Me retiraba deprimido y decepcionado
aunque no vencido. Un tipo que estaba en la tienda, viendo mi desesperación se
apiadó y quiso saber más de mí. “Soy uno de los dueños y me gustaría conocerte.
Saber de tus orígenes, tu acidez, si tus padres son jóvenes o viejos; ver tu
color, tu transparencia, tus piernas En fin, hacerte un pequeño perfil para
saber si tienes alguna posibilidad en esta jungla de etiquetas”

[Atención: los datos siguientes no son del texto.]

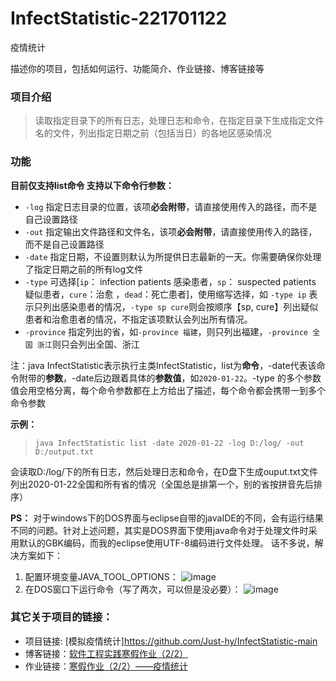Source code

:# InfectStatistic-221701122
疫情统计

描述你的项目，包括如何运行、功能简介、作业链接、博客链接等

### 项目介绍

> 读取指定目录下的所有日志，处理日志和命令，在指定目录下生成指定文件名的文件，列出指定日期之前（包括当日）的各地区感染情况

### 功能

**目前仅支持list命令 支持以下命令行参数：**

- `-log`  指定日志目录的位置，该项**必会附带**，请直接使用传入的路径，而不是自己设置路径  
- `-out`  指定输出文件路径和文件名，该项**必会附带**，请直接使用传入的路径，而不是自己设置路径  
- `-date` 指定日期，不设置则默认为所提供日志最新的一天。你需要确保你处理了指定日期之前的所有log文件  
- `-type`  可选择[`ip`： infection patients 感染患者，`sp`： suspected patients 疑似患者，`cure`：治愈 ，`dead`：死亡患者]，使用缩写选择，如 `-type ip` 表示只列出感染患者的情况，`-type sp cure`则会按顺序【sp, cure】列出疑似患者和治愈患者的情况，不指定该项默认会列出所有情况。  
- `-province` 指定列出的省，如`-province 福建`，则只列出福建，`-province 全国 浙江`则只会列出全国、浙江  

注：java InfectStatistic表示执行主类InfectStatistic，list为**命令**，-date代表该命令附带的**参数**，-date后边跟着具体的**参数值**，如`2020-01-22`。-type 的多个参数值会用空格分离，每个命令参数都在上方给出了描述，每个命令都会携带一到多个命令参数

**示例：**  
>`java InfectStatistic list -date 2020-01-22 -log D:/log/ -out D:/output.txt`  

会读取D:/log/下的所有日志，然后处理日志和命令，在D盘下生成ouput.txt文件列出2020-01-22全国和所有省的情况（全国总是排第一个，别的省按拼音先后排序）

**PS：** 对于windows下的DOS界面与eclipse自带的javaIDE的不同，会有运行结果不同的问题。针对上述问题，其实是DOS界面下使用java命令对于处理文件时采用默认的GBK编码，而我的eclipse使用UTF-8编码进行文件处理。
话不多说，解决方案如下：
1. 配置环境变量JAVA_TOOL_OPTIONS：
![image](https://images.cnblogs.com/cnblogs_com/hylog/1647349/o_200214075649b.png)
2. 在DOS窗口下运行命令（写了两次，可以但是没必要）：
![image](https://images.cnblogs.com/cnblogs_com/hylog/1647349/o_200214075638a.png)

### 其它关于项目的链接：
- 项目链接: [模拟疫情统计]https://github.com/Just-hy/InfectStatistic-main
- 博客链接：[软件工程实践寒假作业（2/2）](https://www.cnblogs.com/hylog/p/12321795.html)
- 作业链接：[寒假作业（2/2）——疫情统计 ](https://edu.cnblogs.com/campus/fzu/2020SpringW/homework/10281)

Lo hizo y parece que algo le agradé. Me
pidió más antecedentes y me contó que me ayudaría para conseguir al menos una
medalla en algún lugar del mundo, presea que necesitaba para seguir viviendo y
no convertirme en aderezo de ensaladas. Parece que mi nuevo amigo tenía algunos
contactos ya que pronto estaba realizando un largo viaje en avión con destino a
Etiopía, donde harían un concurso. Poco conocí del lugar ya que apenas llegué
me colocaron dentro de una bolsa de color negro y me repartieron en varias
copas. De ahí pasé a las bocas de los conocedores y luego a un balde donde
reposaban ya muchos amigos. Me sentía seco y vacío cuando entregaron los
resultados. Me iluminé cuando escuche mi nombre. ¡Había ganado una medalla! Una
de las doscientos treinta y ocho repartidas pero la primera en mi vida. De
plata pero medalla al fin y al cabo. Era el inicio de una nueva vida. Un
pasaporte para mi futuro.
Llegué a Santiago feliz y traté de
codearme con mis parientes más pudientes. Ni me saludaron. “Somos de otra
estirpe”, me respondieron. “Ojalá alguien te pesque pero no cuentes con
nosotros.” “Leyda nunca se comparará con tus míseros orígenes…”, fue uno de los
comentarios más suaves que escuché.
No quería regresar derrotado a mi
pueblo. Recorrí todos los barrios de la ciudad por si alguien se interesaba en
mí. ¿Etiopía? ¿Qué es eso?, me preguntaban. Muchos reían. “Una medalla no es
nada en la actualidad” “Vete de aquí” “¿No tienes alguna otra propuesta más
interesante que mostrar?” “¿Conoces el Wine Spectator?” “¿Te cató Parker o
alguno de sus secuaces?” “¿Saliste ya en la guía del Pato Tapia? ¿Te conoció
Fredes? ¿El maestro Héctor Vergara? ¿El difícil Brethauer?” “¿Probaste ofrecerte por Internet?”, y así
sucesivamente.
Regresé a mi Cauquenes natal con la cola
entre las piernas y una medalla en mi corazón. Decidí entonces recomenzar mi
vida de otra manera. No me dejaría vencer fácilmente. Pronto me vestirán de
cartón seré el primer y único tetra pack ganador de una medalla en Etiopia.